A prolonged, benign macroeconomic environment can encourage the transition from normal to exuberant states. As we have all just been reminded at great cost, low, stable, and predictable inflation and low variability in activity – especially when associated with exceptionally low and stable interest rates – can breed complacency among financial market participants as risk taking adapts to the perceived new equilibrium. 6 Indeed, risk appears to be at its greatest when measures of it are at their lowest. Low variability of inflation and output (reduces current financial VaR and) encourages greater risk taking (on a forward VaR basis). Investors stretch from liquid to less-liquid markets. In parallel, low and stable interest rates promote larger asset-liability mismatches across credit and currency markets. These tendencies are particularly marked if there is a perceived certainty about the stability of low interest rates. 7

Many of these positions are funded on a collateralized basis. Such asset-based financing creates intensely procyclical liquidity cycles. In these cycles, rising asset prices increase funding liquidity, which finances further purchases and prompts additional price increases. Over time, haircuts are relaxed, further intensifying the cycle. 8, 9

It is important to recognize that expectations about monetary policy can feed these dynamics. It would appear that the so-called "Clean" doctrine reinforces the risk-taking behaviour of agents. This is a strategy that advocates using monetary policy to "clean up," or respond to, the consequences of a burst asset bubble rather than "leaning into the wind," which would limit the progression of excess credit creation. 10 The combination of the central bank's silence over the existence of a possible bubble, the certainty that it would not respond to emerging financial pressures unless they affect price dynamics over the monetary policy horizon, and the expectation that it would mop up if the bubble bursts all conspire to sow the seeds of the next crisis. 11

Though they are far from the whole story, such dynamics are central to the understanding of the current financial crisis. 12

The First Line of Defence Is Better Regulation

While misery loves company, we must be careful not to generalize recent failings. The foregoing description of liquidity cycles assumes that agents can extend mismatches, increase leverage, and boost collateral-based finance if conditions appear favourable. In other words, regulatory quiescence or arbitrage is also required.

Neither has been universal. The oft-derided existing regulatory tool kit has been deployed more effectively in some jurisdictions than in others. Indeed, many Inflation Targeters achieved their price stability objectives and retained well-functioning, appropriately exuberant financial systems (including Canada, Australia, and New Zealand). This advantage is easily replicated and could be further enhanced if an effective macroprudential approach were developed. 13

The Implementation of Monetary Policy Will Have to Change

New macroprudential tools will change the transmission mechanism, potentially in real time if discretion is used in their application. As a result, central banks will need to coordinate across conventional monetary policy tools and those emerging financial stability tools that have monetary policy implications. This could prove challenging.
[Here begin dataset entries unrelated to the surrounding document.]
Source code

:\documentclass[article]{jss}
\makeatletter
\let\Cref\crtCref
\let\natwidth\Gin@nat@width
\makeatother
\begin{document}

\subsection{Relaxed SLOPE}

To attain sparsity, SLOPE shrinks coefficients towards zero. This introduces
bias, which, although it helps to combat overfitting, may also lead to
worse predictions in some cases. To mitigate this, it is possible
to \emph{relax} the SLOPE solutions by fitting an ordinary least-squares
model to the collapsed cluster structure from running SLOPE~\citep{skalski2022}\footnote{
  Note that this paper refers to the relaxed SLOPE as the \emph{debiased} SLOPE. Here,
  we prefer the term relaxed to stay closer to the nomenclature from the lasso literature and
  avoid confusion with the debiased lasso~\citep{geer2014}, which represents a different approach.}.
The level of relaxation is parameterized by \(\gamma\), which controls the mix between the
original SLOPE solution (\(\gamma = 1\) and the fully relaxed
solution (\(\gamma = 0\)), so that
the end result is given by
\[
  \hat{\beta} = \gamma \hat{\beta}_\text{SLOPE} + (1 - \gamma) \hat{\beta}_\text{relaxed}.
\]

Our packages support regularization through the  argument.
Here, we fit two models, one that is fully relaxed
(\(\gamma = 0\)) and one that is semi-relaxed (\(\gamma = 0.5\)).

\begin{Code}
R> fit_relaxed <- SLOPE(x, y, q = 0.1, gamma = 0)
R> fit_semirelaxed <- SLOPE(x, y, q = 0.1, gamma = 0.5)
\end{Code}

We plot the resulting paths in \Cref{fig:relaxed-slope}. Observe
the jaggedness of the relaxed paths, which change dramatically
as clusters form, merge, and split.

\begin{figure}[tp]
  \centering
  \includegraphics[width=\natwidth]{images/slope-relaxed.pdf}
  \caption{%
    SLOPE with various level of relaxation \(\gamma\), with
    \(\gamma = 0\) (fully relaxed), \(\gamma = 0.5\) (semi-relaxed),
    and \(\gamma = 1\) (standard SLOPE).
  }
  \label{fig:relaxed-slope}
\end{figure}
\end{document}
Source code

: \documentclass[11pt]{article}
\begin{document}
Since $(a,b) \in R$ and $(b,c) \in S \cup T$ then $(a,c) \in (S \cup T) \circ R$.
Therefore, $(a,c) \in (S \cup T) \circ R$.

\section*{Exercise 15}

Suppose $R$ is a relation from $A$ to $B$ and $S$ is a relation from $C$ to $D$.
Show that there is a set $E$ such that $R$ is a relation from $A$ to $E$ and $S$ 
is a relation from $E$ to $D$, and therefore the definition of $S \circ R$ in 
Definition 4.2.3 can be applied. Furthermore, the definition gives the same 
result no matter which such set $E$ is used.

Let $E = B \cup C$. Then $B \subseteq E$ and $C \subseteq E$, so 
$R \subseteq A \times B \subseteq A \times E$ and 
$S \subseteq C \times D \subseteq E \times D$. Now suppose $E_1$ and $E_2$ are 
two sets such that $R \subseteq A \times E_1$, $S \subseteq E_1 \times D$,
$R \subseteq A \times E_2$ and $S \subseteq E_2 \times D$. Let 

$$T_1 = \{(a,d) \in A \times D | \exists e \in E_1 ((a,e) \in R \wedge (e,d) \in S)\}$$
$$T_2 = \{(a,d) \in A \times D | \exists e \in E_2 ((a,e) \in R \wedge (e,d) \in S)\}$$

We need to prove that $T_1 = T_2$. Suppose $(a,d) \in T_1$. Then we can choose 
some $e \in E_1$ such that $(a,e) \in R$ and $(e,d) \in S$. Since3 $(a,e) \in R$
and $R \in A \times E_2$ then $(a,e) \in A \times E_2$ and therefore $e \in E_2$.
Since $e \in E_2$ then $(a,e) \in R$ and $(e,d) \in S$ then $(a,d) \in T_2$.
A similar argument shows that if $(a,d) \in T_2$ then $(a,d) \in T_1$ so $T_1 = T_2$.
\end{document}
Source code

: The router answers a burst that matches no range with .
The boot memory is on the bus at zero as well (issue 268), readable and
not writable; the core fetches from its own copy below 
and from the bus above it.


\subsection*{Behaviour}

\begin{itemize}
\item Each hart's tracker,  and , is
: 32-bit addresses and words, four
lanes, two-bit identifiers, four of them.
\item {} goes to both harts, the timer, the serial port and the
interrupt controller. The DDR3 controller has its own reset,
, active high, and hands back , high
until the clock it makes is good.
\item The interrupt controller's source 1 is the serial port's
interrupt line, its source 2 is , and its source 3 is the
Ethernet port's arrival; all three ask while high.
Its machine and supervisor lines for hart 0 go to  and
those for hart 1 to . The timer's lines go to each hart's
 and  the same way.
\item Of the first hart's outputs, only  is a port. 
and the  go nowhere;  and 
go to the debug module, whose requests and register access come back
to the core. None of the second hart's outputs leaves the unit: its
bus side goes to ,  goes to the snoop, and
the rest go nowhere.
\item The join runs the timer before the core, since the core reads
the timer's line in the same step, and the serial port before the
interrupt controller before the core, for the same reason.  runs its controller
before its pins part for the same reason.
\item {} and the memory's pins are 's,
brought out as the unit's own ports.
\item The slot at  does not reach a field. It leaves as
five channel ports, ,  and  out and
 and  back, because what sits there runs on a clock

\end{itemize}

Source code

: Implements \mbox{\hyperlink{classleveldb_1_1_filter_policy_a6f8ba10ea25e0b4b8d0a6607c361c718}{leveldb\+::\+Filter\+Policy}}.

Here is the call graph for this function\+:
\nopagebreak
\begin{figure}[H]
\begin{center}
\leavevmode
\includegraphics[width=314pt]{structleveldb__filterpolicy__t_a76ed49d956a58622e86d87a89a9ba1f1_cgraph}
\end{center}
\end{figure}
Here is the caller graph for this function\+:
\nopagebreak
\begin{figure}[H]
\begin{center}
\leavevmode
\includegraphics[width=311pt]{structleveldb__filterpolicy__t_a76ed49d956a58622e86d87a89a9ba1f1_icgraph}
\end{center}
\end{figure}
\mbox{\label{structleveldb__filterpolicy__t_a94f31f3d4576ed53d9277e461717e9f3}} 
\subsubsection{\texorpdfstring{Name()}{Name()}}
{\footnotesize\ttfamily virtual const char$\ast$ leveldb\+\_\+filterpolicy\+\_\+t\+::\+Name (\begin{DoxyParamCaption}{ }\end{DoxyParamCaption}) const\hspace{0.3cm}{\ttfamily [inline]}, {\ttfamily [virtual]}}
Fortunately, we are already on the learning curve. Strains in the interbank, repo, and credit markets dramatically tightened the effective stance of monetary policy. In response, extraordinary liquidity facilities were deployed. The effectiveness of these facilities varied across jurisdictions with the health of core financial institutions and the scale of shadow banking systems.

A common lesson is that current market infrastructure does not ensure continuously available core funding markets. A wholesale restructuring of funding markets is thus required. Promising avenues to break such liquidity spirals include introducing clearing houses, standardizing products, implementing through-the-cycle margining, and ensuring more effective netting. As the ultimate provider of liquidity to the system, central banks should consider whether to adapt our facilities to support continuous private liquidity creation. Through such measures, we can reduce the procyclicality of the transmission mechanism.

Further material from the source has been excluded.